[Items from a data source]

________

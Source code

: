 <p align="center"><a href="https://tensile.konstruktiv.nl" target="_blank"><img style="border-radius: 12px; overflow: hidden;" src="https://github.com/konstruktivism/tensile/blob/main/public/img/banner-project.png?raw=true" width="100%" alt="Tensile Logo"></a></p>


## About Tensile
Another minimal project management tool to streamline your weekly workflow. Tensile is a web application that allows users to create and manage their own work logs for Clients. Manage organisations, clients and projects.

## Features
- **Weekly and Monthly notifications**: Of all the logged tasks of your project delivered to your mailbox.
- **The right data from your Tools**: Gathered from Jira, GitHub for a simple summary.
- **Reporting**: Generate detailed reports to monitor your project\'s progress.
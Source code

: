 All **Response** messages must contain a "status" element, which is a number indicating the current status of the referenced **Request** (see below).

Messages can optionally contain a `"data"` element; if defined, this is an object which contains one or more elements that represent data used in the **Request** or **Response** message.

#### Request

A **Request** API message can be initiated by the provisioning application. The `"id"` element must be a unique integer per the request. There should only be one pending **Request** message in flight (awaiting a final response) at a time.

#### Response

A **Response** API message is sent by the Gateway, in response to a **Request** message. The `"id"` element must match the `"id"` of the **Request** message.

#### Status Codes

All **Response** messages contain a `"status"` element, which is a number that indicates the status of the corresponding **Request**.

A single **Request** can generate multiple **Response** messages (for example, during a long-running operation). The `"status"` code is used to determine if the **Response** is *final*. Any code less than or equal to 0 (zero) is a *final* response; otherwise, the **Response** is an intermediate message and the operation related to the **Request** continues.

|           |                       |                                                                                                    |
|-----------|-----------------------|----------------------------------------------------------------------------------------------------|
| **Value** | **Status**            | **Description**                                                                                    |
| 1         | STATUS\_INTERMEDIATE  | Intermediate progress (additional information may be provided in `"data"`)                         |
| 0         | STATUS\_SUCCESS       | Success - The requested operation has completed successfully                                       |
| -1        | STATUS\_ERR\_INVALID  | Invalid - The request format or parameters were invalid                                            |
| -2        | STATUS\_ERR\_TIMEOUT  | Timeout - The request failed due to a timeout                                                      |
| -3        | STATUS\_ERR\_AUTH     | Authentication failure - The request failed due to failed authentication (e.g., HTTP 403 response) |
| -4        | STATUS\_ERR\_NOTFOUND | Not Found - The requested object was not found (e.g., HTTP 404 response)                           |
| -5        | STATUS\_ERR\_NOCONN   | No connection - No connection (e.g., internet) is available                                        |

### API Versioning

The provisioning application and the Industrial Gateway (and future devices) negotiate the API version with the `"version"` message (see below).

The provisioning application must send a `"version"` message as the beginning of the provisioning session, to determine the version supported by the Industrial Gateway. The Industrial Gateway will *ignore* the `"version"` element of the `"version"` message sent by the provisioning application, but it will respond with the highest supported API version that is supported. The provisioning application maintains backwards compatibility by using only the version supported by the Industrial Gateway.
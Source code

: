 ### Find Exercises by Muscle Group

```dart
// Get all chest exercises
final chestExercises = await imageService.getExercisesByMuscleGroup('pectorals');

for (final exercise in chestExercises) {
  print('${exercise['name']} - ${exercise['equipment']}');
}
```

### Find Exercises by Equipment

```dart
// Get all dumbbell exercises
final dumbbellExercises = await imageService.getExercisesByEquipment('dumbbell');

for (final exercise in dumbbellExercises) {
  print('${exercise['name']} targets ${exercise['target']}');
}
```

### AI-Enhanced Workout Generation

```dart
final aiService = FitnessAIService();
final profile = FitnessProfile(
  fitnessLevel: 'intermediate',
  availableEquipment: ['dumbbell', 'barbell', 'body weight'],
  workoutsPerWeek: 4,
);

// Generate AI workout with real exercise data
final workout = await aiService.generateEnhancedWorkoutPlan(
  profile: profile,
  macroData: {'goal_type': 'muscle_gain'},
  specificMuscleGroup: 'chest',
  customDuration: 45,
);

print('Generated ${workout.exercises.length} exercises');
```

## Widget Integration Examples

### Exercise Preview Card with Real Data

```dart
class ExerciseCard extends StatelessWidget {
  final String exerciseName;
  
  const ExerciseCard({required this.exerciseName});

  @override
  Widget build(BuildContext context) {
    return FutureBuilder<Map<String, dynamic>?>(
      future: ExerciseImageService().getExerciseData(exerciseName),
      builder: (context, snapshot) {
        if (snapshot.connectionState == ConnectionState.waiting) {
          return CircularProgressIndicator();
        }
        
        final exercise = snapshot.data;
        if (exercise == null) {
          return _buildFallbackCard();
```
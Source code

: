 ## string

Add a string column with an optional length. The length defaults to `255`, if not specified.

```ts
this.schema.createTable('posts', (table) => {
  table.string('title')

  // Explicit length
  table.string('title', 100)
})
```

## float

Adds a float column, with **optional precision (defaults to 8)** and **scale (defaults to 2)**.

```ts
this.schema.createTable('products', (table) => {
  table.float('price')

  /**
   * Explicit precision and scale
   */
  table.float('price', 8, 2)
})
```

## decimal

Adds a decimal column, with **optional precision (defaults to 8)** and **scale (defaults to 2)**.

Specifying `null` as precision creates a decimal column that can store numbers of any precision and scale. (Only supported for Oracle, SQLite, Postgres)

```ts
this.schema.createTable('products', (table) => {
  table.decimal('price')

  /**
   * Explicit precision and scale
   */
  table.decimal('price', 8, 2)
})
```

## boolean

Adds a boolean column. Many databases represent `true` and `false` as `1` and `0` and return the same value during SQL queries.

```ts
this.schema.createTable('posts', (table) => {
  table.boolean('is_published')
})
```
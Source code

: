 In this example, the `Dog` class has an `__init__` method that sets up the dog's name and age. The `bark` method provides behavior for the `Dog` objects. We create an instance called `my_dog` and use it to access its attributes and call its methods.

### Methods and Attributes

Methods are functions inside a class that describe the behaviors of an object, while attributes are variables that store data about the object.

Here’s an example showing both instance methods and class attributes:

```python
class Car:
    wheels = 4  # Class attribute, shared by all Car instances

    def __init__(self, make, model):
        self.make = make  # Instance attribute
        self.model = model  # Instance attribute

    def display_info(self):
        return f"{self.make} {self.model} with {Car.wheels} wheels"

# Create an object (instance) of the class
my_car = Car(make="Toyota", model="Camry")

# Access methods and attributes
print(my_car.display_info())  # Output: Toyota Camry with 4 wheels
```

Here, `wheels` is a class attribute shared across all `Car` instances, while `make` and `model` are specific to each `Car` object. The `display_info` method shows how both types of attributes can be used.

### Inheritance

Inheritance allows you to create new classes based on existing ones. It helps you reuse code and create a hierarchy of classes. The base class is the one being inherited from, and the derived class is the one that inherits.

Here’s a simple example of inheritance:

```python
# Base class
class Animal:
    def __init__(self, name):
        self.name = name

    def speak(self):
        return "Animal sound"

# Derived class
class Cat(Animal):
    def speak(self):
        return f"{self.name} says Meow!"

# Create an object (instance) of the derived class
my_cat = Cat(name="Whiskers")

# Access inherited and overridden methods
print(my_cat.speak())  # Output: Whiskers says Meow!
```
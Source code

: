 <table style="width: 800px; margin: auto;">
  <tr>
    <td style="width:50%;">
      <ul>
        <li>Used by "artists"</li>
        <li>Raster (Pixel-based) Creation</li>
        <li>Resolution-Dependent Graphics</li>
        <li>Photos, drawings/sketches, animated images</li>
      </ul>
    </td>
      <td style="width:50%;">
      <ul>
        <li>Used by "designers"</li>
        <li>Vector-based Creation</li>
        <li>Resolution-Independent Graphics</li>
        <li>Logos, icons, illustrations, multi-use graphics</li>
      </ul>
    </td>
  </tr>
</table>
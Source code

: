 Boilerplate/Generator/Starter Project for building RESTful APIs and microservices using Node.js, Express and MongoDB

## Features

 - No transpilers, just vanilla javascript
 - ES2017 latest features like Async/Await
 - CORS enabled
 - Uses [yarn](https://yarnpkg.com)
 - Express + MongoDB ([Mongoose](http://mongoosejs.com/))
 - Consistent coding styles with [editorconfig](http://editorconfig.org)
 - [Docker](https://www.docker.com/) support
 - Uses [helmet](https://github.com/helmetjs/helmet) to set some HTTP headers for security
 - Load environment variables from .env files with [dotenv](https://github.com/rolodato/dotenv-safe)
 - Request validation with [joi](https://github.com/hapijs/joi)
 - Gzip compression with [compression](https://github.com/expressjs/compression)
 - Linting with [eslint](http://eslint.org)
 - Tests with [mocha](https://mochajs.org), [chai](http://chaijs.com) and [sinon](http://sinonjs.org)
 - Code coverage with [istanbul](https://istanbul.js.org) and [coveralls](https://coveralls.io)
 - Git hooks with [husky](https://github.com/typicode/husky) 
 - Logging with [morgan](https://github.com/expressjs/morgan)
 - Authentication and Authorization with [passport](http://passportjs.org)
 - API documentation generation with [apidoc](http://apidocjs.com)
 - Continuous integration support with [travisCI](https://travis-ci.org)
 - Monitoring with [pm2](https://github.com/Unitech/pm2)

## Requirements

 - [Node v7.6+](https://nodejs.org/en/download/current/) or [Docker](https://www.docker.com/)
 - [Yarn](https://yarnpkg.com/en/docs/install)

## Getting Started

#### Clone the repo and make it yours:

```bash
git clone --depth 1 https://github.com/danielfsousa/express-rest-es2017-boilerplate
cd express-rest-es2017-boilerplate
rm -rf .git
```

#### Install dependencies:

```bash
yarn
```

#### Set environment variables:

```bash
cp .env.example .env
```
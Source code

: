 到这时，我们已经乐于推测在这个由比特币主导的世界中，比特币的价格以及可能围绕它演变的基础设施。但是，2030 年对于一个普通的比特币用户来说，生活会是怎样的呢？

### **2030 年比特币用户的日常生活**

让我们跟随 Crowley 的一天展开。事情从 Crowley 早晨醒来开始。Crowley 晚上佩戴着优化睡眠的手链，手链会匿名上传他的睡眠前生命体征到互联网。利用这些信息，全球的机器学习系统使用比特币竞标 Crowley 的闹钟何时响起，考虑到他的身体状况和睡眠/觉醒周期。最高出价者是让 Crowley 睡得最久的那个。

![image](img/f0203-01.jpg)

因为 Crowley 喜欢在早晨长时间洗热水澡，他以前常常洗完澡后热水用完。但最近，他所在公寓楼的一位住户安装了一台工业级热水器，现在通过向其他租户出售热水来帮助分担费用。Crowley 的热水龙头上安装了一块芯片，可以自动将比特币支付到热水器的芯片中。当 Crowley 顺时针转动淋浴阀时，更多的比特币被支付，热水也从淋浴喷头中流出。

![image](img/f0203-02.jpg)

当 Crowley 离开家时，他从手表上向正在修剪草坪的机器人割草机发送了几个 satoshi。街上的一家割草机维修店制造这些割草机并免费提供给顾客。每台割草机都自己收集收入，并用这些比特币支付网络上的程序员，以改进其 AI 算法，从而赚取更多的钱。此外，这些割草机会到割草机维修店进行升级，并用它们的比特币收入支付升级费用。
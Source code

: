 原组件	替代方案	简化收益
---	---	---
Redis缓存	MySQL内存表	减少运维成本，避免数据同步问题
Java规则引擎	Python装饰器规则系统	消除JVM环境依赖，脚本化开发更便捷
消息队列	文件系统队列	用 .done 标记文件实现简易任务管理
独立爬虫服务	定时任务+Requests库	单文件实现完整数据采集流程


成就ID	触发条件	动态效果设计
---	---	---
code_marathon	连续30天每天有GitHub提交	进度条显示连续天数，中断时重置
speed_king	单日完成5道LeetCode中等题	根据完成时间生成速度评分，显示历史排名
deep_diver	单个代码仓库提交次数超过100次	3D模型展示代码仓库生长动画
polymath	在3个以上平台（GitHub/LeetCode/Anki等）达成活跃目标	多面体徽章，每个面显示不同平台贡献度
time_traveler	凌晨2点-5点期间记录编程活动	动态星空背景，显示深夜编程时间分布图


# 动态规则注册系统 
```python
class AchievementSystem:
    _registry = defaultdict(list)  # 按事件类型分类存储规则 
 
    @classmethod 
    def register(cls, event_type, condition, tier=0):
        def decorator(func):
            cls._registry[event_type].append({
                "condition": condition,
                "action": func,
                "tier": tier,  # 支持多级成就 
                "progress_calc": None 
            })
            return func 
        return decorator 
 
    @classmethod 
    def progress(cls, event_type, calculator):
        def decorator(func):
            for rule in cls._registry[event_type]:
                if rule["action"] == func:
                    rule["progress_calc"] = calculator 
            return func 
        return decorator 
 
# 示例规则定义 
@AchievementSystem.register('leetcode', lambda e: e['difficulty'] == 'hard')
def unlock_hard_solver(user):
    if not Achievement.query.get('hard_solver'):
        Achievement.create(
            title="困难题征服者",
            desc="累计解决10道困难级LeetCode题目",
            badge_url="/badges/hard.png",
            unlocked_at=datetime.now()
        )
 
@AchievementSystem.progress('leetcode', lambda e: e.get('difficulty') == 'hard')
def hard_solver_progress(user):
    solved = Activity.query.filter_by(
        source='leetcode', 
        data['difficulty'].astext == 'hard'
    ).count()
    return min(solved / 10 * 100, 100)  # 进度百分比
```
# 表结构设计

________

» **EXERCISE OBJECTIVE**:
Answer with one number: how many lines of the entries above include the word "float".

» **OUTPUT**:
4